The Kumul Khanate was a semi-autonomous feudal Turkic khanate (equivalent to a banner in Mongolia) within the Qing dynasty and then the Republic of China until it was abolished by Xinjiang governor Jin Shuren in 1930. The khanate was located in present-day Hami prefecture of Xinjiang.

History

The khans of Kumul were direct descendants of the khans of the Chagatai Khanate, and thus the last descendant of the Mongol Empire.

The Ming dynasty established a tributary relationship with the Turpan Khanate, that put end to Kara Del in 1513 after its conquest by Mansur Khan in the Ming–Turpan conflict. The khanate paid tribute to the Ming. The Turpan Khanate under Sultan Said Baba Khan supported Chinese Muslim Ming loyalists during the 1646 Milayin rebellion against the Qing dynasty.

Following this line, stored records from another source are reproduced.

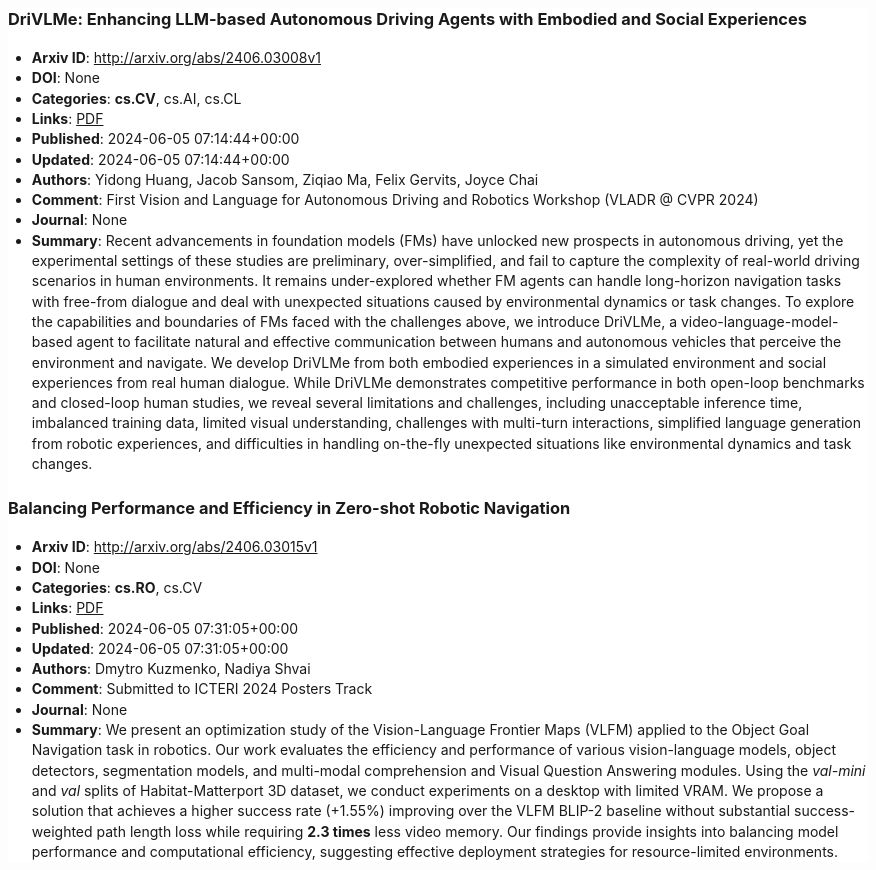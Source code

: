 

### DriVLMe: Enhancing LLM-based Autonomous Driving Agents with Embodied and Social Experiences
- **Arxiv ID**: http://arxiv.org/abs/2406.03008v1
- **DOI**: None
- **Categories**: **cs.CV**, cs.AI, cs.CL
- **Links**: [PDF](http://arxiv.org/pdf/2406.03008v1)
- **Published**: 2024-06-05 07:14:44+00:00
- **Updated**: 2024-06-05 07:14:44+00:00
- **Authors**: Yidong Huang, Jacob Sansom, Ziqiao Ma, Felix Gervits, Joyce Chai
- **Comment**: First Vision and Language for Autonomous Driving and Robotics
  Workshop (VLADR @ CVPR 2024)
- **Journal**: None
- **Summary**: Recent advancements in foundation models (FMs) have unlocked new prospects in autonomous driving, yet the experimental settings of these studies are preliminary, over-simplified, and fail to capture the complexity of real-world driving scenarios in human environments. It remains under-explored whether FM agents can handle long-horizon navigation tasks with free-from dialogue and deal with unexpected situations caused by environmental dynamics or task changes. To explore the capabilities and boundaries of FMs faced with the challenges above, we introduce DriVLMe, a video-language-model-based agent to facilitate natural and effective communication between humans and autonomous vehicles that perceive the environment and navigate. We develop DriVLMe from both embodied experiences in a simulated environment and social experiences from real human dialogue. While DriVLMe demonstrates competitive performance in both open-loop benchmarks and closed-loop human studies, we reveal several limitations and challenges, including unacceptable inference time, imbalanced training data, limited visual understanding, challenges with multi-turn interactions, simplified language generation from robotic experiences, and difficulties in handling on-the-fly unexpected situations like environmental dynamics and task changes.



### Balancing Performance and Efficiency in Zero-shot Robotic Navigation
- **Arxiv ID**: http://arxiv.org/abs/2406.03015v1
- **DOI**: None
- **Categories**: **cs.RO**, cs.CV
- **Links**: [PDF](http://arxiv.org/pdf/2406.03015v1)
- **Published**: 2024-06-05 07:31:05+00:00
- **Updated**: 2024-06-05 07:31:05+00:00
- **Authors**: Dmytro Kuzmenko, Nadiya Shvai
- **Comment**: Submitted to ICTERI 2024 Posters Track
- **Journal**: None
- **Summary**: We present an optimization study of the Vision-Language Frontier Maps (VLFM) applied to the Object Goal Navigation task in robotics. Our work evaluates the efficiency and performance of various vision-language models, object detectors, segmentation models, and multi-modal comprehension and Visual Question Answering modules. Using the $\textit{val-mini}$ and $\textit{val}$ splits of Habitat-Matterport 3D dataset, we conduct experiments on a desktop with limited VRAM. We propose a solution that achieves a higher success rate (+1.55%) improving over the VLFM BLIP-2 baseline without substantial success-weighted path length loss while requiring $\textbf{2.3 times}$ less video memory. Our findings provide insights into balancing model performance and computational efficiency, suggesting effective deployment strategies for resource-limited environments.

Beginning in 1647, after the defeat of the Ming loyalists, during which the Kumul Prince Turumtay was killed at the hands of Qing forces, Kumul submitted to the Qing and sent tribute. It came under Qing rule and remained a khanate as a part of the Qing Empire. The title "Jasak Tarkhan" was granted to Abdullah Beg Tarkhan (son of Kumul ruler Muhammad Shah-i-Beg Tarkhan), ruler of Hami in 1696 after submitting to the Qing as a vassal during the Dzungar–Qing War.

The khanate had fought against the Dzungars for the Qing. Kumul continued as a vassal khanate when Xinjiang was changed into a province in 1884 after the Dungan revolt.

The khans also were given the title of Qinwang (Prince of the First Rank ) by the Qing Empire. The khans were allowed enormous power by the Qing court, with the exception of administering execution, which had to be allowed by a Chinese official posted in Kumul. The khans were officially vassals to the emperor of China, and every six years were required to visit Beijing to be a servant to the emperor during a period of 40 days.

It was also known as the principality of Kumul, and the Chinese called it Hami. The khans were friendly to Chinese rule and authorities.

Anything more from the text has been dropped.